As zonas costeiras de todo o mundo são as primeiras a sofrer as consequências das alterações climáticas, enfrentando desafios únicos que exigem uma gestão inovadora e sustentável dos recursos marinhos. Num momento em que a sustentabilidade ambiental é uma prioridade global, as algas surgem como uma solução promissora, capaz de estimular uma economia azul que pode transformar as zonas costeiras em modelos de inovação ecológica.

O Potencial das Algas na Economia Azul

As macroalgas marinhas destacam-se por serem um dos poucos recursos naturais que, além de poderem ser utilizadas de forma sustentável, têm também um impacto positivo no ambiente marinho. Consideradas “o pulmão do planeta Terra”, as macroalgas aliviam a pressão sobre os ecossistemas terrestres e aquáticos. Dispensam a necessidade de terra arável ou água doce para o seu cultivo, não levando ao esgotamento dos solos e preservando os recursos de água potável. Em Portugal, onde o mar é um elemento central da cultura e economia, este recurso apresenta um potencial ainda mais significativo. Além disso, o cultivo de macroalgas pode promover a biodiversidade marinha ao criar habitats que suportam uma variedade de espécies.
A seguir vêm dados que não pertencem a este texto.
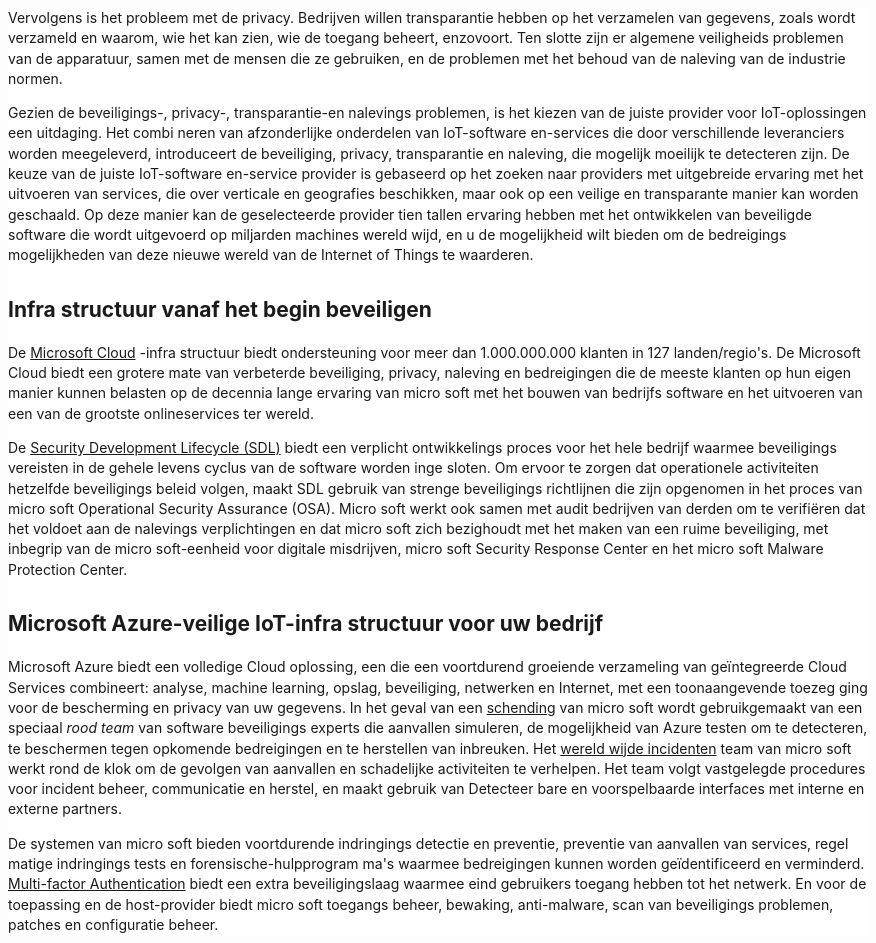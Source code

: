 Vervolgens is het probleem met de privacy. Bedrijven willen transparantie hebben op het verzamelen van gegevens, zoals wordt verzameld en waarom, wie het kan zien, wie de toegang beheert, enzovoort. Ten slotte zijn er algemene veiligheids problemen van de apparatuur, samen met de mensen die ze gebruiken, en de problemen met het behoud van de naleving van de industrie normen.

Gezien de beveiligings-, privacy-, transparantie-en nalevings problemen, is het kiezen van de juiste provider voor IoT-oplossingen een uitdaging. Het combi neren van afzonderlijke onderdelen van IoT-software en-services die door verschillende leveranciers worden meegeleverd, introduceert de beveiliging, privacy, transparantie en naleving, die mogelijk moeilijk te detecteren zijn. De keuze van de juiste IoT-software en-service provider is gebaseerd op het zoeken naar providers met uitgebreide ervaring met het uitvoeren van services, die over verticale en geografies beschikken, maar ook op een veilige en transparante manier kan worden geschaald. Op deze manier kan de geselecteerde provider tien tallen ervaring hebben met het ontwikkelen van beveiligde software die wordt uitgevoerd op miljarden machines wereld wijd, en u de mogelijkheid wilt bieden om de bedreigings mogelijkheden van deze nieuwe wereld van de Internet of Things te waarderen.

## <a name="secure-infrastructure-from-the-ground-up"></a>Infra structuur vanaf het begin beveiligen

De [Microsoft Cloud](https://azure.microsoft.com) -infra structuur biedt ondersteuning voor meer dan 1.000.000.000 klanten in 127 landen/regio's. De Microsoft Cloud biedt een grotere mate van verbeterde beveiliging, privacy, naleving en bedreigingen die de meeste klanten op hun eigen manier kunnen belasten op de decennia lange ervaring van micro soft met het bouwen van bedrijfs software en het uitvoeren van een van de grootste onlineservices ter wereld.

De [Security Development Lifecycle (SDL)](https://www.microsoft.com/sdl/) biedt een verplicht ontwikkelings proces voor het hele bedrijf waarmee beveiligings vereisten in de gehele levens cyclus van de software worden inge sloten. Om ervoor te zorgen dat operationele activiteiten hetzelfde beveiligings beleid volgen, maakt SDL gebruik van strenge beveiligings richtlijnen die zijn opgenomen in het proces van micro soft Operational Security Assurance (OSA). Micro soft werkt ook samen met audit bedrijven van derden om te verifiëren dat het voldoet aan de nalevings verplichtingen en dat micro soft zich bezighoudt met het maken van een ruime beveiliging, met inbegrip van de micro soft-eenheid voor digitale misdrijven, micro soft Security Response Center en het micro soft Malware Protection Center.

## <a name="microsoft-azure---secure-iot-infrastructure-for-your-business"></a>Microsoft Azure-veilige IoT-infra structuur voor uw bedrijf

Microsoft Azure biedt een volledige Cloud oplossing, een die een voortdurend groeiende verzameling van geïntegreerde Cloud Services combineert: analyse, machine learning, opslag, beveiliging, netwerken en Internet, met een toonaangevende toezeg ging voor de bescherming en privacy van uw gegevens. In het geval van een [schending](https://azure.microsoft.com/blog/red-teaming-using-cutting-edge-threat-simulation-to-harden-the-microsoft-enterprise-cloud/) van micro soft wordt gebruikgemaakt van een speciaal *rood team* van software beveiligings experts die aanvallen simuleren, de mogelijkheid van Azure testen om te detecteren, te beschermen tegen opkomende bedreigingen en te herstellen van inbreuken. Het [wereld wijde incidenten](https://www.microsoft.com/en-us/TrustCenter/Security/DesignOpSecurity) team van micro soft werkt rond de klok om de gevolgen van aanvallen en schadelijke activiteiten te verhelpen. Het team volgt vastgelegde procedures voor incident beheer, communicatie en herstel, en maakt gebruik van Detecteer bare en voorspelbaarde interfaces met interne en externe partners.

De systemen van micro soft bieden voortdurende indringings detectie en preventie, preventie van aanvallen van services, regel matige indringings tests en forensische-hulpprogram ma's waarmee bedreigingen kunnen worden geïdentificeerd en verminderd. [Multi-factor Authentication](../articles/active-directory/authentication/multi-factor-authentication.md) biedt een extra beveiligingslaag waarmee eind gebruikers toegang hebben tot het netwerk. En voor de toepassing en de host-provider biedt micro soft toegangs beheer, bewaking, anti-malware, scan van beveiligings problemen, patches en configuratie beheer.
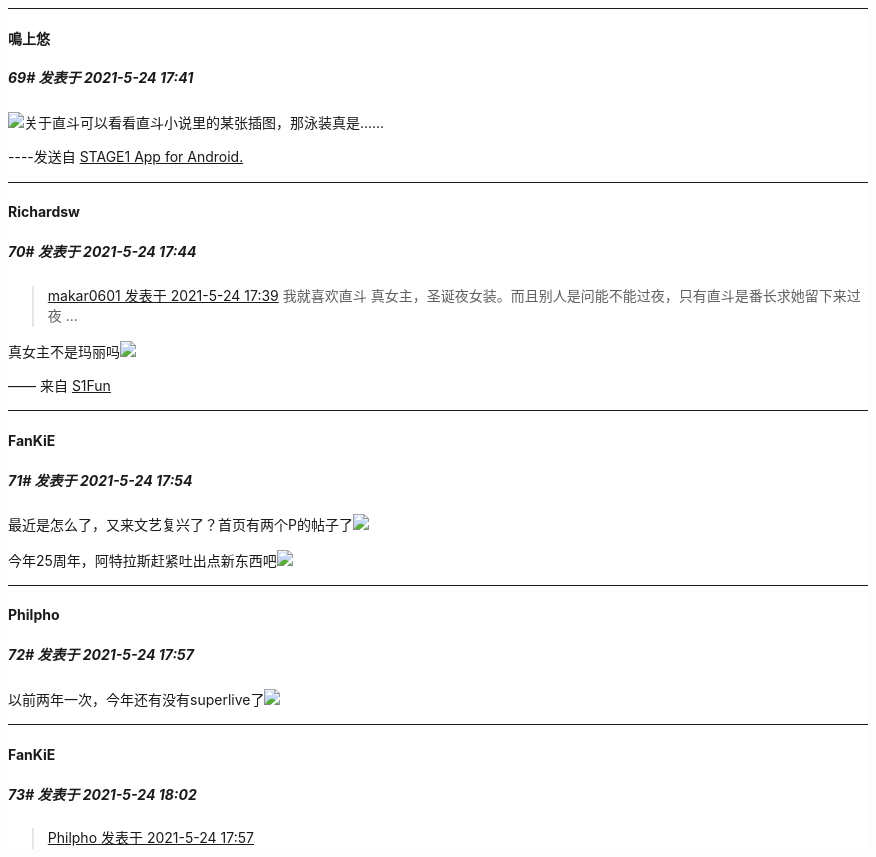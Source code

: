 *****

####  鳴上悠  
##### 69#       发表于 2021-5-24 17:41


<img src="https://static.saraba1st.com/image/smiley/face2017/034.png" referrerpolicy="no-referrer">关于直斗可以看看直斗小说里的某张插图，那泳装真是……


----发送自 [STAGE1 App for Android.](http://stage1.5j4m.com/?1.37)


*****

####  Richardsw  
##### 70#       发表于 2021-5-24 17:44


<blockquote><a href="httphttps://bbs.saraba1st.com/2b/forum.php?mod=redirect&amp;goto=findpost&amp;pid=51356412&amp;ptid=2005687" target="_blank">makar0601 发表于 2021-5-24 17:39</a>
我就喜欢直斗
真女主，圣诞夜女装。而且别人是问能不能过夜，只有直斗是番长求她留下来过夜 ...</blockquote>
真女主不是玛丽吗<img src="https://static.saraba1st.com/image/smiley/face2017/067.png" referrerpolicy="no-referrer">

—— 来自 [S1Fun](https://s1fun.koalcat.com)


*****

####  FanKiE  
##### 71#       发表于 2021-5-24 17:54


最近是怎么了，又来文艺复兴了？首页有两个P的帖子了<img src="https://static.saraba1st.com/image/smiley/face2017/037.png" referrerpolicy="no-referrer">

今年25周年，阿特拉斯赶紧吐出点新东西吧<img src="https://static.saraba1st.com/image/smiley/face2017/084.png" referrerpolicy="no-referrer">


*****

####  Philpho  
##### 72#       发表于 2021-5-24 17:57


以前两年一次，今年还有没有superlive了<img src="https://static.saraba1st.com/image/smiley/face2017/118.png" referrerpolicy="no-referrer">


*****

####  FanKiE  
##### 73#       发表于 2021-5-24 18:02


<blockquote><a href="httphttps://bbs.saraba1st.com/2b/forum.php?mod=redirect&amp;goto=findpost&amp;pid=51356622&amp;ptid=2005687" target="_blank">Philpho 发表于 2021-5-24 17:57</a>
Na Europa, o mercado das algas está a ganhar popularidade, especialmente nas comunidades costeiras, devido aos seus numerosos benefícios socioeconómicos, conforme destacado pelo Global Seaweed New and Emerging Markets Report 2023, do Banco Mundial. Uma das principais razões para este interesse crescente é o potencial das algas em gerar emprego e revitalizar economias locais através do cultivo e transformação deste recurso. Um exemplo é a empresa ‘ALGAplus’, membro fundador da PROALGA, em Ílhavo, que promove o cultivo de macroalgas e peixe BIO num sistema aquacultura multitrofica integrada (IMTA). Este projeto, inserido numa zona Natura 2000, tem revitalizado áreas costeiras economicamente enfraquecidas, criando empregos verdes, promovendo práticas de pesca sustentável e fornecendo produtos valiosos para alimentação e cosmética. A produção das macroalgas, nativas da costa Portuguesa, tem por objetivo dar resposta à procura crescente do mercado internacional por esta matéria-prima natural e diferenciadora, obtida de forma sustentável e consistente com o interesse comercial a nível global.

Do ponto de vista ambiental, a cultura de algas marinhas oferece uma gama de serviços ecossistémicos valiosos. As algas proporcionam habitats que beneficiam uma vasta gama de espécies, promovendo a biodiversidade, tem capacidade de fixação de carbono, mitigando a acidificação dos oceanos e reduzindo a pegada de carbono, e melhoram a qualidade da água ao absorver nutrientes em excesso, como o azoto. Além disso, contribuem para a proteção das linhas costeiras, reduzindo o impacto das ondas e prevenindo a erosão, ao mesmo tempo que proporcionam habitats que beneficiam uma vasta gama de espécies, promovendo a biodiversidade. Quando integradas em sistemas de policultura, as algas também ajudam a reciclar nutrientes e oxigenar a água, aumentando a produção de mariscos e peixes.”

Esta simbiose reflete como a economia azul pode beneficiar tanto o meio ambiente quanto as comunidades costeiras.

Desafios e Oportunidades

Apesar do grande potencial, o desenvolvimento da indústria das macroalgas enfrenta desafios. A criação de políticas públicas que incentivem o cultivo e a pesquisa é essencial. Portugal tem dado passos importantes, como a Estratégia Nacional para o Mar 2021-2030, que inclui metas ambiciosas para a economia azul. No entanto, é necessário um maior investimento em regulamentações claras e incentivos fiscais que possam catalisar o crescimento deste setor.

A educação e a sensibilização também são cruciais. Campanhas educativas podem ajudar a população a compreender os benefícios das algas e a importância de uma economia azul. Sem o apoio do público, será difícil implementar as mudanças necessárias para uma transição sustentável. A transição para uma economia azul sustentável é essencial para o futuro das cidades costeiras, e as algas estão no centro dessa transformação.